Sorry, but that is not true.

Although protein is required for muscle growth, getting more protein than recommended won't automatically cause you to "muscle". Otherwise, Americans will be quite muscular by consuming more protein than necessary, about 100 grams per day compared to the recommended 65 grams.

Picture 1 of Myth of the century: Eating more protein makes the muscles firmer, not fat
Protein does not make us gain muscle, only exercise can be done when toned.

Along with the notion that eating more protein will make us stronger, the idea that protein doesn't make us fat. However, like carbohydrates, each gram of protein contains 4 grams of calories. In the body, proteins are broken down into constituent amino acids. Any amino acid that is not used for bones, tendons, enzymes, etc. is converted to glucose (sugar) or ketone. Glucose can then be stored as fat.

So if protein doesn't increase muscle, what will it be? The answer is practice . Lifting weights or playing sports puts our muscles under pressure, forcing them to adapt and grow in response to stimuli. If you're an insane workout, exceeding the weekly recommended amount of 150 minutes of moderate aerobic and twice the intensity of intensity, then a little extra might be needed, but surprisingly, the benefits unclear.

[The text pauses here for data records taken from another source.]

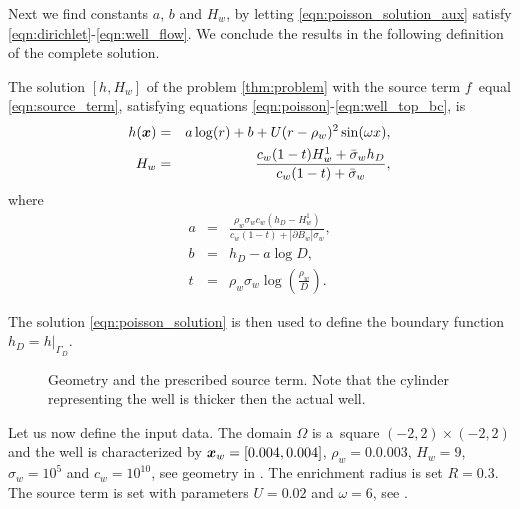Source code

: Next we find constants $a$, $b$ and $H_w$, by letting \eqref{eqn:poisson_solution_aux} satisfy \eqref{eqn:dirichlet}-\eqref{eqn:well_flow}.
We conclude the results in the following definition of the complete solution.
\begin{definition} \label{def:solution}
The solution $[h,H_w]$ of the problem \ref{thm:problem}
with the source term $f$~equal \eqref{eqn:source_term},
satisfying equations \eqref{eqn:poisson}-\eqref{eqn:well_top_bc}, is
\begin{eqnarray}
  h(\mathbf{\boldsymbol{x}}) &=& a\log(r) + b + U(r-\rho_w)^2 \sin(\omega x), \label{eqn:poisson_solution}\\
  H_w &=& \frac{c_w(1-t) H^1_w + \bar{\sigma}_w h_D}{c_w(1-t) + \bar{\sigma}_w}, \label{eqn:well_solution}
\end{eqnarray}
where
\begin{eqnarray}
  a &=& \frac{\rho_w\sigma_w c_w (h_D-H^1_w)}{c_w(1-t) + |\partial B_w|\sigma_w}, \nonumber \\
  b &=& h_D - a\log D, \nonumber \\
  t &=& \rho_w\sigma_w\log\left(\frac{\rho_w}{D}\right). \nonumber
\end{eqnarray}
\end{definition}

The solution \eqref{eqn:poisson_solution} is then used to define the boundary function $h_D = h|_{\Gamma_D}$.

\begin{figure}[!htb]
  \centering    
  \hspace{5pt}
  \caption[]
  {Geometry and the prescribed source term. Note that the cylinder representing the well is thicker then the actual well.}
\end{figure}

Let us now define the input data. The domain $\Omega$ is a~square $(-2,2)\times(-2,2)$ and the well is characterized by 
$\mathbf{\boldsymbol{x}}_w=[0.004,0.004]$,  $\rho_w=0.0.003$, $H_w=9$, $\sigma_w=10^5$ and $c_w=10^{10}$, see geometry in . 
The enrichment radius is set $R=0.3$.
The source term is set with parameters $U=0.02$ and $\omega=6$, see .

Only high level athletes who work hard almost every day can really need higher protein intake - almost twice as much as the average adult recommendation or 1.6 grams per kilogram of weight. the body. Thus, for a 86 kg man, the amount of protein to eat per day is about 140 grams. A woman weighing 72.5 kg needs 116 grams of protein per day. Consuming more than this does not increase muscle mass. Compared to 100 grams of protein per day in the US, those figures are hardly out of reach.

Of course, there is no single panacea or supplement that will make your body better. Despite the fact, fascinating rumors certainly exist. Studies show it's safe to eat twice the recommended daily protein intake for long periods of time, but don't expect to do anything to your muscles unless you're ready to move. the body.